= Cumbarjua Canal =

Distributary channel in Goa, India

The Cumbarjua Canal is a distributary channel formed by the merger of the Mandovi and Zuari rivers in Goa, India. Its flow has led to the formation of river deltas; the most prominent of them are Ilhas de Goa, Cumbarjua and St Estevam.

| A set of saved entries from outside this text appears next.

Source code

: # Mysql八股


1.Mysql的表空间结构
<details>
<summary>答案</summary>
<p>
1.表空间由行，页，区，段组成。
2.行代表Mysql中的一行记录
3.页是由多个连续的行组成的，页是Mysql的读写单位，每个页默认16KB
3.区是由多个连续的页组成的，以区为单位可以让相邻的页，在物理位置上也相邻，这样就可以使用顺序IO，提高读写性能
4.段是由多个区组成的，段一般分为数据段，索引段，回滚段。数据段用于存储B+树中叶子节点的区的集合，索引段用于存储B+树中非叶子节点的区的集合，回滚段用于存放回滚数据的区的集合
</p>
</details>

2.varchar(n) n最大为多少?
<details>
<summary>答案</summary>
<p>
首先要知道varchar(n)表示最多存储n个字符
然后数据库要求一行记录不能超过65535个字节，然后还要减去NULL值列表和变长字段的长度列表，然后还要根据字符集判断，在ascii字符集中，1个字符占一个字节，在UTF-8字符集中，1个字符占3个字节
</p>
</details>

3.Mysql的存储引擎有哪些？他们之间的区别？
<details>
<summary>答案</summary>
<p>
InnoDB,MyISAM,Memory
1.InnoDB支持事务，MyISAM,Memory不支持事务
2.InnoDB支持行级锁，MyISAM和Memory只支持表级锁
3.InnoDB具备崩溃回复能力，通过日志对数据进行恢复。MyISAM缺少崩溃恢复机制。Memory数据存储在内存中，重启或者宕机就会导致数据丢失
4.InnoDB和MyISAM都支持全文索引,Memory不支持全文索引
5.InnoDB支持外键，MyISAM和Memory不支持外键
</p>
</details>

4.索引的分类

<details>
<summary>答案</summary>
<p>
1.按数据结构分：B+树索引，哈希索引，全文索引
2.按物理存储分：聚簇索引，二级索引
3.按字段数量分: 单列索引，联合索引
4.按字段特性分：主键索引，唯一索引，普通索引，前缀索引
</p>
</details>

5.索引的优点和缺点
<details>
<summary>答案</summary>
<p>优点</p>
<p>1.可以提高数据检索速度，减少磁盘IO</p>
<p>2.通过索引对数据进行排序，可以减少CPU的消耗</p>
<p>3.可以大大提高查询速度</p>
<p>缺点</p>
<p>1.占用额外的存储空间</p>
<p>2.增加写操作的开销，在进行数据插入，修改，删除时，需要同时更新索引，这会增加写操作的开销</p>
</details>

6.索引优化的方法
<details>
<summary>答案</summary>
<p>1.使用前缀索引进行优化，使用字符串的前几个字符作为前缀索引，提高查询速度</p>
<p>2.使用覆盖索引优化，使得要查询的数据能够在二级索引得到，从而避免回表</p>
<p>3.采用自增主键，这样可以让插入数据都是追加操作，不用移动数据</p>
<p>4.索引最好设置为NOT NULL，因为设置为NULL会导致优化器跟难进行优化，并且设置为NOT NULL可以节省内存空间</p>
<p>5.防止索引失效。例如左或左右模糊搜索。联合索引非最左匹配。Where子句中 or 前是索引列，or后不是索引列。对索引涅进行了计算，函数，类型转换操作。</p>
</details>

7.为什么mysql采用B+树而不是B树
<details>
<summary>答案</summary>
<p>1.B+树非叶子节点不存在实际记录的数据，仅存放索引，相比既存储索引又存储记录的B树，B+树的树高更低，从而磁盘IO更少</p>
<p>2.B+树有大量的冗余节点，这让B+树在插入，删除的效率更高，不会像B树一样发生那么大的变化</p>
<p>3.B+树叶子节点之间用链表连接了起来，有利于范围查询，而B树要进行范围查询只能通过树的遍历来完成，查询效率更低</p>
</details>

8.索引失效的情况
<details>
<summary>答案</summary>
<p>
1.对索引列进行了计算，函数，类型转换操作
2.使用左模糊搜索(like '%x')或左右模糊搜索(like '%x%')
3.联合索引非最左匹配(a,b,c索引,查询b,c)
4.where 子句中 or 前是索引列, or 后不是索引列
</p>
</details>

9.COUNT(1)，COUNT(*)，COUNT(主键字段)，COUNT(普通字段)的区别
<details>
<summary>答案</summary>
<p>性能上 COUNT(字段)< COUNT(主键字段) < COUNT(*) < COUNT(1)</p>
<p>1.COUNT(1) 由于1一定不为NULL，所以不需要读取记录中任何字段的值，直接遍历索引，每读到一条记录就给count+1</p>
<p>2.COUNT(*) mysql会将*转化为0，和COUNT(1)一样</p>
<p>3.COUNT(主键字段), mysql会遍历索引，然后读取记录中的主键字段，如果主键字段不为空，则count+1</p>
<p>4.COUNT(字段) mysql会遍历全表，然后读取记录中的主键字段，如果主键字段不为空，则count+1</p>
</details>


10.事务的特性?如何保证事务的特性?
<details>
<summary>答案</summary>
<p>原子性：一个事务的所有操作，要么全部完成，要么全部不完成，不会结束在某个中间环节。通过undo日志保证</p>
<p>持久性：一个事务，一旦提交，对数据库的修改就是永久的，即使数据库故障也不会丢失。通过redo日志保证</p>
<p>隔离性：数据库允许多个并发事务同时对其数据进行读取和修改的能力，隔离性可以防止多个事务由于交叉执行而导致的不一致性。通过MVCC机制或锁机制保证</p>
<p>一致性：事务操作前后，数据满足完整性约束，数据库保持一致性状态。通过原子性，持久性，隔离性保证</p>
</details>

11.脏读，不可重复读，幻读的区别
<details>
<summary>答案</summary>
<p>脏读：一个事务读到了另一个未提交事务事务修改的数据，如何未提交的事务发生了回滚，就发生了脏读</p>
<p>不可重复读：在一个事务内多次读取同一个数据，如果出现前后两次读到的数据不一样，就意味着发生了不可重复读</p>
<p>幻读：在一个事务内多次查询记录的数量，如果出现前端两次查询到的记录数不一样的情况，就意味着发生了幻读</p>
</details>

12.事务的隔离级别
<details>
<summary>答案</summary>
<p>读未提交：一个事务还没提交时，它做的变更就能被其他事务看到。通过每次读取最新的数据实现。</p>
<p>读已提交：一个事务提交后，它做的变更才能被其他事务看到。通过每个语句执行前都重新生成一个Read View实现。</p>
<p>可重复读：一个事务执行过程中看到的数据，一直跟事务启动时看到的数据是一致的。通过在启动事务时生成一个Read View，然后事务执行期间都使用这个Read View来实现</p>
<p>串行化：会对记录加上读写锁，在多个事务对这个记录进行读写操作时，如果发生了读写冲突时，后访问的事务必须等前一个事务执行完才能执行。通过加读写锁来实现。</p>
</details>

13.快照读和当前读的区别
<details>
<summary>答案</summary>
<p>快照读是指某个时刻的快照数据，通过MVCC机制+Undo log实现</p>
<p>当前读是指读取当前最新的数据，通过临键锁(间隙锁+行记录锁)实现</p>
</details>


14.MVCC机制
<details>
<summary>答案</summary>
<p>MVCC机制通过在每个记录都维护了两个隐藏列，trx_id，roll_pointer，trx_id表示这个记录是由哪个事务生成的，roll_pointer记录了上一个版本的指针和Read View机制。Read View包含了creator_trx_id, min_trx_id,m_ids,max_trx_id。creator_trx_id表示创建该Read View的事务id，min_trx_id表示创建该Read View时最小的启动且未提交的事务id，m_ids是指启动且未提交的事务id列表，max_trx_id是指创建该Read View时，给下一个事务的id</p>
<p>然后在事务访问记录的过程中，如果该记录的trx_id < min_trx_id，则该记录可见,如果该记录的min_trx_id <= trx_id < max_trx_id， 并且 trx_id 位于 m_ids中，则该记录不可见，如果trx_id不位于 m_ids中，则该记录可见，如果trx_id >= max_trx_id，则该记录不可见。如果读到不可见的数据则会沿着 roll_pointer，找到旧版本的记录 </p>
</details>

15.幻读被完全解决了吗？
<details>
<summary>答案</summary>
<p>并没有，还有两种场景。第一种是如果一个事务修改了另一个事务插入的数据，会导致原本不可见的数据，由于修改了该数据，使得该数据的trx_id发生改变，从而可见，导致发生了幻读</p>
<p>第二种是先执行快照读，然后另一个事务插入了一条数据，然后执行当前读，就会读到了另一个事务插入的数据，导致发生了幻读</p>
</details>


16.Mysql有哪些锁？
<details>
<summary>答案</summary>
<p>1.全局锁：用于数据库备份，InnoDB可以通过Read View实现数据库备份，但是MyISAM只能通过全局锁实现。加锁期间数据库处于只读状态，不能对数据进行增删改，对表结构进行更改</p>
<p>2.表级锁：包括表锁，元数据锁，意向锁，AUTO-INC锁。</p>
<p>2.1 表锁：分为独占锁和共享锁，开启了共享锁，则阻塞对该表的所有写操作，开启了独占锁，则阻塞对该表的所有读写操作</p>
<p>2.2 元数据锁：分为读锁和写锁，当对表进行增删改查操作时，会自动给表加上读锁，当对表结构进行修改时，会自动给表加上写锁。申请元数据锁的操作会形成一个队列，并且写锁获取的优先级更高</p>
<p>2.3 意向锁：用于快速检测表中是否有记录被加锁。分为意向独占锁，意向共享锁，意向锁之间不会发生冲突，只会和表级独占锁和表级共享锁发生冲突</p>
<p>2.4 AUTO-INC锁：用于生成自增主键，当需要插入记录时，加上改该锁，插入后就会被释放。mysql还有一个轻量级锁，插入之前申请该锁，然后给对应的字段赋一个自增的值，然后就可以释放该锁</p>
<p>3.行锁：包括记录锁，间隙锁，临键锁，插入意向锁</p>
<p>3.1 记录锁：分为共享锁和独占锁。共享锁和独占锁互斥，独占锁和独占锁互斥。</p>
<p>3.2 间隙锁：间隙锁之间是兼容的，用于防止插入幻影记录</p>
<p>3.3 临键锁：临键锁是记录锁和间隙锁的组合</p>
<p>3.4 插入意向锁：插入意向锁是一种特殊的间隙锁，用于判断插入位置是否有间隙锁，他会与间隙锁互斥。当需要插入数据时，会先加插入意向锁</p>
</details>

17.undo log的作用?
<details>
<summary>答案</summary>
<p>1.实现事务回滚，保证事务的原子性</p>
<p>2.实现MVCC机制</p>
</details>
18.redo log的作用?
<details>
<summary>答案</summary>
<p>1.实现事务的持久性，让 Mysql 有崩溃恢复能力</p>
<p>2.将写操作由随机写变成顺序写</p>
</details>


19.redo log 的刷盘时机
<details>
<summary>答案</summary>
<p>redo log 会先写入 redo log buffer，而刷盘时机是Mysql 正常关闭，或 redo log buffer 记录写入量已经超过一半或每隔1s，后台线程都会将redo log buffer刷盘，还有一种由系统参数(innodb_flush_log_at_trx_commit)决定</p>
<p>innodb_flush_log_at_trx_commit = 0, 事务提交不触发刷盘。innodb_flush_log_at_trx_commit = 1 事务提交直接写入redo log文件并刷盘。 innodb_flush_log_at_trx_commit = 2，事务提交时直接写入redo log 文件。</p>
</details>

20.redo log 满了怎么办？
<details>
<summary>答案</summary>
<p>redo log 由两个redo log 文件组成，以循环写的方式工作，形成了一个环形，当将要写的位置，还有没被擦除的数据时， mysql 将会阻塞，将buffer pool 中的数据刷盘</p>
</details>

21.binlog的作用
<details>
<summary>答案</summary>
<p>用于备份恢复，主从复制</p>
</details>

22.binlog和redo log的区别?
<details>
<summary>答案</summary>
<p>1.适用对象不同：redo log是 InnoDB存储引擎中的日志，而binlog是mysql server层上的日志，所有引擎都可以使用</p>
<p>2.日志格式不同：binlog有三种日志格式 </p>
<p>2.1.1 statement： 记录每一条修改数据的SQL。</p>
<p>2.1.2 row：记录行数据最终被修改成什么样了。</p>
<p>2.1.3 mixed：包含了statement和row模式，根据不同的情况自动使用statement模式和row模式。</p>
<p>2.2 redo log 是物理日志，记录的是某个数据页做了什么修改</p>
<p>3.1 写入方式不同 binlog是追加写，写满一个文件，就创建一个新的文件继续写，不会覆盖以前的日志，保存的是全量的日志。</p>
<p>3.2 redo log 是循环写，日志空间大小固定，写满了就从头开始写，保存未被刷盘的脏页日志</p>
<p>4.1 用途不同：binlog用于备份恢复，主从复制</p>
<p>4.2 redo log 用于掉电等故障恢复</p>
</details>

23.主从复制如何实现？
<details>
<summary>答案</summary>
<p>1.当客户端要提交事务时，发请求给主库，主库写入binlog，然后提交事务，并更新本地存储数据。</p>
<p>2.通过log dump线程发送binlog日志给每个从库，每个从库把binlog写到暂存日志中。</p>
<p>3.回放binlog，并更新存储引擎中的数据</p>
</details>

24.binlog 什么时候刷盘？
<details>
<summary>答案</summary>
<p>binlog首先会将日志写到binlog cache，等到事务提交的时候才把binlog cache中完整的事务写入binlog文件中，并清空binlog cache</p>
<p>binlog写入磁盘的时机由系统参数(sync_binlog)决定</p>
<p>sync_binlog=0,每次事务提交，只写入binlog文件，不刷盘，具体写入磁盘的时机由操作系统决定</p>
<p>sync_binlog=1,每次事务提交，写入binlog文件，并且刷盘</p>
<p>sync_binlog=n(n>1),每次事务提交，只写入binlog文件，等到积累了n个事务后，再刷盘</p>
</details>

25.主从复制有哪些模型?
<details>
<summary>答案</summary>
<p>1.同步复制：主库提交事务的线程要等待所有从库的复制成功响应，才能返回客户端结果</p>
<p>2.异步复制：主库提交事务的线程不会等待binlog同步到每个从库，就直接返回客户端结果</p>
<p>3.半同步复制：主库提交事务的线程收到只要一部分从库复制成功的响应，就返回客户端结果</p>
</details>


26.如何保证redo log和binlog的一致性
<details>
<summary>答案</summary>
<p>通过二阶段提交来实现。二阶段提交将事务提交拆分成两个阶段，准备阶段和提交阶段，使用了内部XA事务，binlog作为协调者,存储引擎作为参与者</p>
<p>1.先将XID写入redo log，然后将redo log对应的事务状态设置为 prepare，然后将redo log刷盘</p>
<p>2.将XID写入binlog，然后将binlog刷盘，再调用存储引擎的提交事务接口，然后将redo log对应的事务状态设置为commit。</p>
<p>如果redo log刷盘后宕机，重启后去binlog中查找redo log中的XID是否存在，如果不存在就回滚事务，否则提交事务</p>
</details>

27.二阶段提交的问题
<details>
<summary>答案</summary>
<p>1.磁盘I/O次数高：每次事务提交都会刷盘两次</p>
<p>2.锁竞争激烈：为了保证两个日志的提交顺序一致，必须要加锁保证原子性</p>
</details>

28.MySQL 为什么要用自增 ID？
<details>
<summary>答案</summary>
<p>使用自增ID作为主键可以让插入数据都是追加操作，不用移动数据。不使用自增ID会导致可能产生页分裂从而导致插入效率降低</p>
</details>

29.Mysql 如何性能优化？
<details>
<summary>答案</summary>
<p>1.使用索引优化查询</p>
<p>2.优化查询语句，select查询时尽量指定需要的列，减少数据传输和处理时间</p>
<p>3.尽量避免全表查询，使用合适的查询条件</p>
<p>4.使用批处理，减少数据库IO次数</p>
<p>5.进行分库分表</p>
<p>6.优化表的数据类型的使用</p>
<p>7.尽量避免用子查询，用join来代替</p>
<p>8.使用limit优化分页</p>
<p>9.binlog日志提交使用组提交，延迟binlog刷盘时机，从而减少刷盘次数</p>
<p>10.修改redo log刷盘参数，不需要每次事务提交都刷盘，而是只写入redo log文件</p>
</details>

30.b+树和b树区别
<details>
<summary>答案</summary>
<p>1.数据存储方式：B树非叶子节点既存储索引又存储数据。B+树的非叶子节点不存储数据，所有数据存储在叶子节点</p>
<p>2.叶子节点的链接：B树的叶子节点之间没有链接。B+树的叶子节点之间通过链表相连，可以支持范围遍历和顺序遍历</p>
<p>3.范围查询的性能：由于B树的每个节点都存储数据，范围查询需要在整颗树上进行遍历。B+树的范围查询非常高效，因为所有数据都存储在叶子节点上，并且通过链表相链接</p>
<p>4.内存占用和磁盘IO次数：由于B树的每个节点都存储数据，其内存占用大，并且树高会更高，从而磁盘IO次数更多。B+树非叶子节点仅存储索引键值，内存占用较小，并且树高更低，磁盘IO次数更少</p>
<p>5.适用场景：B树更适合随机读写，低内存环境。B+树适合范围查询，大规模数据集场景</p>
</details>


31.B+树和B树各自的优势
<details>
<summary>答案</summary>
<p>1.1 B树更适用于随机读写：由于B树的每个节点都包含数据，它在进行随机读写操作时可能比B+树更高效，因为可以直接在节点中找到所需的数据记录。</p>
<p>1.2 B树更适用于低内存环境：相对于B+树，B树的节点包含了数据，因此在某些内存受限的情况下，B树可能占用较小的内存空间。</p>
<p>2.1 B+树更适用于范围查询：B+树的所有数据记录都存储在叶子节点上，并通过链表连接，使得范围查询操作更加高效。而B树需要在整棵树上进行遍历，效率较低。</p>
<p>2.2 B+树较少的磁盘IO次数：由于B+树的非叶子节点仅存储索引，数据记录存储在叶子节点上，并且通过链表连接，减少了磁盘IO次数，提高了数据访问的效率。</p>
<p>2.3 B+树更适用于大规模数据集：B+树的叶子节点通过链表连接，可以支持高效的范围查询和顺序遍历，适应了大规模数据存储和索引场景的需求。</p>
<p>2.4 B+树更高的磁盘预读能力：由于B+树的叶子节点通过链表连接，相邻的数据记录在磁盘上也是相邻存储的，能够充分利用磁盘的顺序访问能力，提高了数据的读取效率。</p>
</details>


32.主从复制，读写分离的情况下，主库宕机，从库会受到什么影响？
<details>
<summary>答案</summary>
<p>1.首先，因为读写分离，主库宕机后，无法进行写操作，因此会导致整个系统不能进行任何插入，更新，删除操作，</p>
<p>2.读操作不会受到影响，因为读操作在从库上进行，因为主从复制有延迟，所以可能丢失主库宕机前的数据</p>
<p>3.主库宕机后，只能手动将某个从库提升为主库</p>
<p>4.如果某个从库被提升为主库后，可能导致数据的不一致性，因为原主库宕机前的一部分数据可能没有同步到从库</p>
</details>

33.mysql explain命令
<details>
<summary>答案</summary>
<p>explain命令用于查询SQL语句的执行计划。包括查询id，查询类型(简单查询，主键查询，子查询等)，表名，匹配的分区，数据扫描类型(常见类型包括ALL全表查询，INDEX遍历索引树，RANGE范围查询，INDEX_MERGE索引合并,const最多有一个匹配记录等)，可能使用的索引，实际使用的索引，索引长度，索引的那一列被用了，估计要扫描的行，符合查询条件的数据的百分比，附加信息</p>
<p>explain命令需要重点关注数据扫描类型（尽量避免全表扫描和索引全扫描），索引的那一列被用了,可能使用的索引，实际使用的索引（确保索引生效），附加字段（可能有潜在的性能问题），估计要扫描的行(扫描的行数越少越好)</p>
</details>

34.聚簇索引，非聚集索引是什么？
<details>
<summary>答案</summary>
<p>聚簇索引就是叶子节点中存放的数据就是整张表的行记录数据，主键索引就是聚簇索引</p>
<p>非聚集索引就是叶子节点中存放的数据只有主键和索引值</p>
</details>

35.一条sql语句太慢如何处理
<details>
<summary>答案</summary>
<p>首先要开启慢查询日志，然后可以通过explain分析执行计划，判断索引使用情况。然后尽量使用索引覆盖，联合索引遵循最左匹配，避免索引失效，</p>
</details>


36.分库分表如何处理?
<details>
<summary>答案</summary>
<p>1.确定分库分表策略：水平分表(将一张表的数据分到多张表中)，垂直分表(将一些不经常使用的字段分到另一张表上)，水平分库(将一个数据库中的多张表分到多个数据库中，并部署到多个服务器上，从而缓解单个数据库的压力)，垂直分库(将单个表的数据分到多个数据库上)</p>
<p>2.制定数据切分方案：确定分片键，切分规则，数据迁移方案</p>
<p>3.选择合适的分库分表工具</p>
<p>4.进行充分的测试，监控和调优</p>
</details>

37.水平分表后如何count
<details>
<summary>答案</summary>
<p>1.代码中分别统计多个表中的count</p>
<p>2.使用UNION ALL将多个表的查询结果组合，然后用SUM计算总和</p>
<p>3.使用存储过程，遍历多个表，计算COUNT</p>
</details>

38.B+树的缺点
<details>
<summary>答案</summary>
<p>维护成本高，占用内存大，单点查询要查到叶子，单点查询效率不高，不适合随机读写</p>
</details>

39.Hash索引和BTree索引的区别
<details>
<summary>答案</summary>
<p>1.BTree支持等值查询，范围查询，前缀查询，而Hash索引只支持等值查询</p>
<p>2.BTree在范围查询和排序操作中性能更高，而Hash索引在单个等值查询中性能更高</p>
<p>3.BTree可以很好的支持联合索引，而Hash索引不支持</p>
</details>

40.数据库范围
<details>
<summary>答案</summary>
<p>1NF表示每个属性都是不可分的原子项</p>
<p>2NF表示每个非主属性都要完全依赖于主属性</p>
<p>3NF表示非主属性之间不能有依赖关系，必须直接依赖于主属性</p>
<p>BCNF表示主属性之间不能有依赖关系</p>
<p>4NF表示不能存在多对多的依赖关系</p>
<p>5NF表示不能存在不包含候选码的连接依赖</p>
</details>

The shallow mangroves of the waterbody is the natural habitat of the Indian Mugger crocodile as well as exotic birds and flying fish. Wildlife boating tours are now a common tourist activity.

== Banastarim Wetlands ==
The Banastarim Wetlands, a large swamp and biosphere reserve on the Ilhas de Goa, is fed by the Cumbarjua Canal.

== Transport ==
In order of people to commute across the islands, bridges have been constructed and ferry services have been made available.

=== Ferries ===
This method of transport is more traditional.
- Daujim in Ilhas de Goa to Tolto in St Estevam.
- Gaundalim to Cumbarjua.
- Marcaim to Cortalim
- Tonka to Sarmanas

=== Bridges ===
Most (if not all) of the bridges on this list have been constructed in the post-1961 era.
- Meta Bridge: Links Corlim in Goa to Banastarim in Ponda.
- Gandaulim-Cumbarjua Bridge: Links Gandaulim to Cumbarjua.
- Cumbarjua-Orgao Bridge: Links Cumbarjua to Orgao.
- Cumbarjua-Marcel Bridge: Links Cumbarjua to Marcel.
- Tonca Bridge: Links Candola to Tonca in St Estevam.
- 2 Acada Bridges: Links the rest of St Estevam to the settlement of Acada (Akhada).